ADNOC Distribution announced that its dividend policy will see the 2020 dividend increase to AED2.57 billion, an increase of 7.5 percent compared to 2019.
The announcement was made on Tuesday during the company's General Assembly meeting which was held remotely via video conference as part of the ADNOC Distribution's measures to ensure the safety and well-being of its shareholders, in line with the UAE Government’s social distancing policies to help combat the spread of COVID-19.
Speaking at the General Assembly meeting, Dr. Sultan Ahmed Al Jaber, Chairman of ADNOC Distribution, assured shareholders that the company was focused on ensuring the well-being of customers and employees and had put in place a number of precautionary steps to protect their health.
In his opening remarks, Dr. Al Jaber commended the swift and decisive actions taken by the UAE’s wise leadership, and the dedicated efforts of the National Emergency Crisis and Disasters Management Authority, Ministry of Health, and Prevention, Ministry of Interior, Ministry of Defence, health authorities across the UAE and other government agencies.
He also recognised the commitment and dedication of the UAE’s healthcare professionals who are working tirelessly to keep residents safe and healthy in light of the global COVID-19 pandemic.

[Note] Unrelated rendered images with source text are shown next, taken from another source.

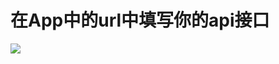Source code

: # 在App中的url中填写你的api接口

![](https://web-violet-evergarden.oss-cn-hangzhou.aliyuncs.com/PixPin_2024-06-11_15-24-56.png)
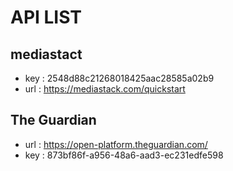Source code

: # API LIST

## mediastact
- key : 2548d88c21268018425aac28585a02b9
- url : https://mediastack.com/quickstart

## The Guardian
- url : https://open-platform.theguardian.com/
- key : 873bf86f-a956-48a6-aad3-ec231edfe598

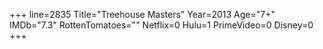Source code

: +++
line=2835
Title="Treehouse Masters"
Year=2013
Age="7+"
IMDb="7.3"
RottenTomatoes=""
Netflix=0
Hulu=1
PrimeVideo=0
Disney=0
+++

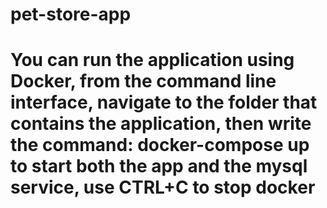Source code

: # pet-store-app

# You can run the application using Docker, from the command line interface, navigate to the folder that contains the application, then write the command: docker-compose up to start both the app and the mysql service, use CTRL+C to stop docker 
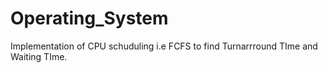 # Operating_System
Implementation of CPU schuduling i.e FCFS to find Turnarrround TIme and Waiting TIme.
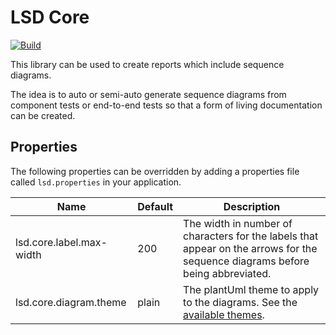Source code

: # LSD Core

[![Build](https://github.com/nickmcdowall/lsd-core/actions/workflows/macos-build.yml/badge.svg)](https://github.com/nickmcdowall/lsd-core/actions/workflows/macos-build.yml)

This library can be used to create reports which include sequence diagrams.

The idea is to auto or semi-auto generate sequence diagrams from component tests or end-to-end
tests so that a form of living documentation can be created.

## Properties
The following properties can be overridden by adding a properties file called `lsd.properties` in your 
application.

| Name        | Default     | Description |
| ----------- | ----------- |------------ |
| lsd.core.label.max-width | 200 | The width in number of characters for the labels that appear on the arrows for the sequence diagrams before being abbreviated. |
| lsd.core.diagram.theme | plain | The plantUml theme to apply to the diagrams. See the [available themes](https://plantuml.com/theme). |

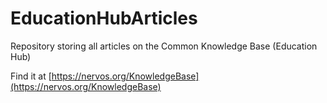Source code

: # EducationHubArticles

Repository storing all articles on the Common Knowledge Base (Education Hub)

Find it at [https://nervos.org/KnowledgeBase](https://nervos.org/KnowledgeBase)
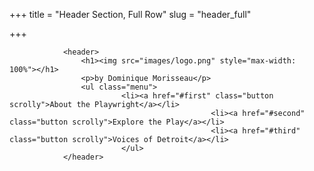 +++
title = "Header Section, Full Row"
slug = "header_full"

+++

				<header>
					<h1><img src="images/logo.png" style="max-width: 100%"></h1>
					<p>by Dominique Morisseau</p>
					<ul class="menu">
					         <li><a href="#first" class="button scrolly">About the Playwright</a></li>
                                                 <li><a href="#second" class="button scrolly">Explore the Play</a></li>
                                                 <li><a href="#third" class="button scrolly">Voices of Detroit</a></li>
			                 </ul>
				</header>
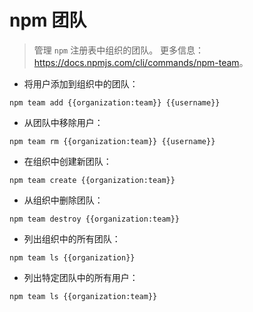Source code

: # npm 团队

> 管理 `npm` 注册表中组织的团队。
> 更多信息：<https://docs.npmjs.com/cli/commands/npm-team>。

- 将用户添加到组织中的团队：

`npm team add {{organization:team}} {{username}}`

- 从团队中移除用户：

`npm team rm {{organization:team}} {{username}}`

- 在组织中创建新团队：

`npm team create {{organization:team}}`

- 从组织中删除团队：

`npm team destroy {{organization:team}}`

- 列出组织中的所有团队：

`npm team ls {{organization}}`

- 列出特定团队中的所有用户：

`npm team ls {{organization:team}}`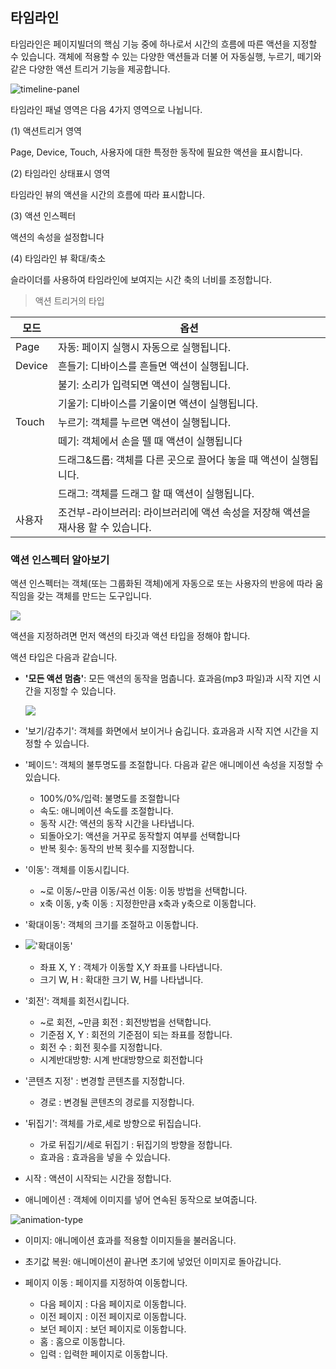 ## 타임라인

타임라인은 페이지빌더의 핵심 기능 중에 하나로서 시간의 흐름에 따른 액션을 지정할 수 있습니다. 객체에 적용할 수 있는 다양한 액션들과 더불
어 자동실행, 누르기, 떼기와 같은 다양한 액션 트리거 기능을 제공합니다.

![timeline-panel](./figure/timeline-panel.png)

 타임라인 패널 영역은 다음 4가지 영역으로 나뉩니다.

(1) 액션트리거 영역

Page, Device, Touch, 사용자에 대한 특정한 동작에 필요한 액션을 표시합니다.

(2) 타임라인 상태표시 영역

타임라인 뷰의 액션을 시간의 흐름에 따라 표시합니다. 

(3) 액션 인스펙터

액션의 속성을 설정합니다

(4) 타임라인 뷰 확대/축소

슬라이더를 사용하여 타임라인에 보여지는 시간 축의 너비를 조정합니다.

> 액션 트리거의 타입

|모드|옵션|
|----------|-----------------|
|Page|자동: 페이지 실행시 자동으로 실행됩니다.|
|Device|흔들기: 디바이스를 흔들면 액션이 실행됩니다. 
||불기: 소리가 입력되면 액션이 실행됩니다. 
||기울기: 디바이스를 기울이면 액션이 실행됩니다.|
|Touch|누르기: 객체를 누르면 액션이 실행됩니다.
||떼기: 객체에서 손을 뗄 때 액션이 실행됩니다
||드래그&드롭: 객체를 다른 곳으로 끌어다 놓을 때 액션이 실행됩니다.
||드래그: 객체를 드래그 할 때 액션이 실행됩니다.|
|사용자|조건부-라이브러리: 라이브러리에 액션 속성을 저장해 액션을 재사용 할 수 있습니다.|


### 액션 인스펙터 알아보기

액션 인스펙터는 객체(또는 그룹화된 객체)에게 자동으로 또는 사용자의 반응에 따라 움직임을 갖는 객체를 만드는  도구입니다.

![](./figure/timeline-panel-action-inspector.png)

액션을 지정하려면 먼저 액션의 타깃과 액션 타입을 정해야 합니다. 

액션 타입은 다음과 같습니다.
  
- **'모든 액션 멈춤'**: 모든 액션의 동작을 멈춥니다. 효과음(mp3 파일)과 시작 지연 시간을 지정할 수 있습니다.
  
  ![](./figure/timeline-allactionstop-type.png)

- '보기/감추기': 객체를 화면에서 보이거나 숨깁니다. 효과음과 시작 지연 시간을 지정할 수 있습니다.
 
- '페이드': 객체의 불투명도를 조절합니다. 다음과 같은 애니메이션 속성을 지정할 수 있습니다.
  - 100%/0%/입력: 불명도를 조절합니다 
  - 속도: 애니메이션 속도를 조절합니다.
  - 동작 시간: 액션의 동작 시간을 나타냅니다.
  - 되돌아오기: 액션을 거꾸로 동작할지 여부를 선택합니다
  - 반복 횟수: 동작의 반복 횟수를 지정합니다.
- '이동': 객체를 이동시킵니다.
  - ~로 이동/~만큼 이동/곡선 이동: 이동 방법을 선택합니다.
  - x축 이동, y축 이동 : 지정한만큼 x축과 y축으로 이동합니다.

- '확대이동': 객체의 크기를 조절하고 이동합니다.
- 
  !['확대이동'](./figure/timeline-zoommove-type.png)

  - 좌표 X, Y : 객체가 이동할 X,Y 좌표를 나타냅니다.
  - 크기 W, H : 확대한 크기 W, H를 나타냅니다.

- '회전': 객체를 회전시킵니다.
  - ~로 회전, ~만큼 회전 : 회전방법을 선택합니다.
  - 기준점 X, Y : 회전의 기준점이 되는 좌표를 정합니다.
  - 회전 수 : 회전 횟수를 지정합니다.
  - 시계반대방향: 시계 반대방향으로 회전합니다

- '콘텐츠 지정' : 변경할 콘텐츠를 지정합니다.
  - 경로 : 변경될 콘텐츠의 경로를 지정합니다.

- '뒤집기': 객체를 가로,세로 방향으로 뒤집습니다.
  - 가로 뒤집기/세로 뒤집기 : 뒤집기의 방향을 정합니다.
  - 효과음 : 효과음을 넣을 수 있습니다.
-  시작 : 액션이 시작되는 시간을 정합니다.

- 애니메이션 : 객체에 이미지를 넣어 연속된 동작으로 보여줍니다.

![animation-type](./figure/timeline-animation-type.png)

  - 이미지: 애니메이션 효과를 적용할 이미지들을 불러옵니다.
  - 초기값 복원: 애니메이션이 끝나면 초기에 넣었던 이미지로 돌아갑니다.

- 페이지 이동 : 페이지를 지정하여 이동합니다.
  
  - 다음 페이지 : 다음 페이지로 이동합니다.
  - 이전 페이지 : 이전 페이지로 이동합니다.
  - 보던 페이지 : 보던 페이지로 이동합니다.
  - 홈 : 홈으로 이동합니다.
  - 입력 : 입력한 페이지로 이동합니다.
 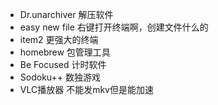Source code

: - Dr.unarchiver 解压软件
- easy new file 右键打开终端啊，创建文件什么的
- item2 更强大的终端
- homebrew 包管理工具
- Be Focused 计时软件
- Sodoku++ 数独游戏
- VLC播放器 不能发mkv但是能加速
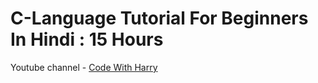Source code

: # C-Language Tutorial For Beginners In Hindi : 15 Hours
  Youtube channel - [Code With Harry](https://youtu.be/ZSPZob_1TOk?feature=shared)
  
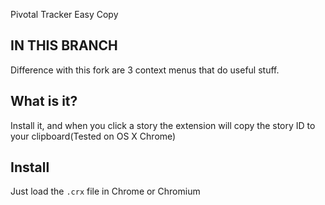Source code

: Pivotal Tracker Easy Copy

## IN THIS BRANCH
Difference with this fork are 3 context menus that do useful stuff.


## What is it?
Install it, and when you click a story the extension will copy the story ID to your clipboard(Tested on OS X Chrome)

## Install
Just load the `.crx` file in Chrome or Chromium
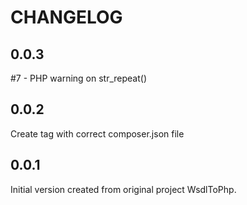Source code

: CHANGELOG
=========

0.0.3
-----
#7 - PHP warning on str_repeat()

0.0.2
-----
Create tag with correct composer.json file

0.0.1
-----
Initial version created from original project WsdlToPhp.

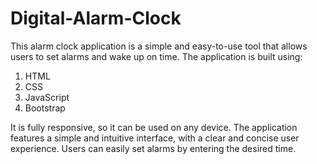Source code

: # Digital-Alarm-Clock
This alarm clock application is a simple and easy-to-use tool that allows users to set alarms and wake up on time. The application is built using:

1. HTML
2. CSS
3. JavaScript
4. Bootstrap

It is fully responsive, so it can be used on any device. The application features a simple and intuitive interface, with a clear and concise user experience. Users can easily set alarms by entering the desired time.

"In these unprecedented times, it is vital that we continue working toward the delivery of our promises to customers, shareholders and employees. To maintain the highest standards of health and hygiene, ADNOC Distribution is committed to applying the highest industry standards and ensuring our station staff are equipped with personal protective equipment such as gloves, face masks and hand sanitizer, with additional supplies available for customers. Our convenience stores and fuel stations are cleaned and sanitised daily," he added.
"We are encouraging customers to utilise our contactless methods of payment, particularly through the ADNOC Distribution App, which allows minimal-to-no interaction with attendants and appropriate social distancing," Dr. Al Jaber noted.
He added that customers are able to identify the station they are at, select their fuel pump, choose their preferred fuel and the amount they would like, all without leaving their car. The ADNOC Dist app communicates directly to the station pump, and the attendant can fill up the customer’s vehicle and payment is deducted from the customer’s account within the App all without the need to interact.
Dr. Al Jaber said that ADNOC Distribution’s focus on customer experience was an integral part of the company’s success in 2019. "We engaged with 14,000 customers throughout the year, through surveys and focus groups to capture their needs and use their feedback to form the backbone of a number of our campaigns; the launch of ADNOC Rewards loyalty programme was one key initiative."
"We launched our new ‘ADNOC On the go’ neighborhood station and the first next-generation ADNOC Oasis convenience store, offering baked goods, made-to-order sandwiches and premium coffee in addition to new seamless digital experiences that allow customers to ‘tap and go’ at self-checkout points and integrated systems for payments and drive-through ordering," he continued.
Dr. Al Jaber added, "As we continue our local and international expansion efforts in line with our growth strategy, we also recognize our responsibility in supporting the local economy and will continue to identify prospects as we expand to develop jobs for UAE nationals, select local suppliers, support social initiatives and encourage local procurement to increase local value-added input."
In 2019, ADNOC Distribution successfully increased its In-Country Value, ICV, (procurement awarded to local suppliers) and the company will continue to identify opportunities to further increase spending on local suppliers and enhance its ICV contribution to the UAE economy.
During the formal agenda items at the Annual General Assembly, ADNOC Distribution shareholders approved a second and final dividend payment of AED1.194 billion (9.55 fils per share) for the year ended 31st December 2019.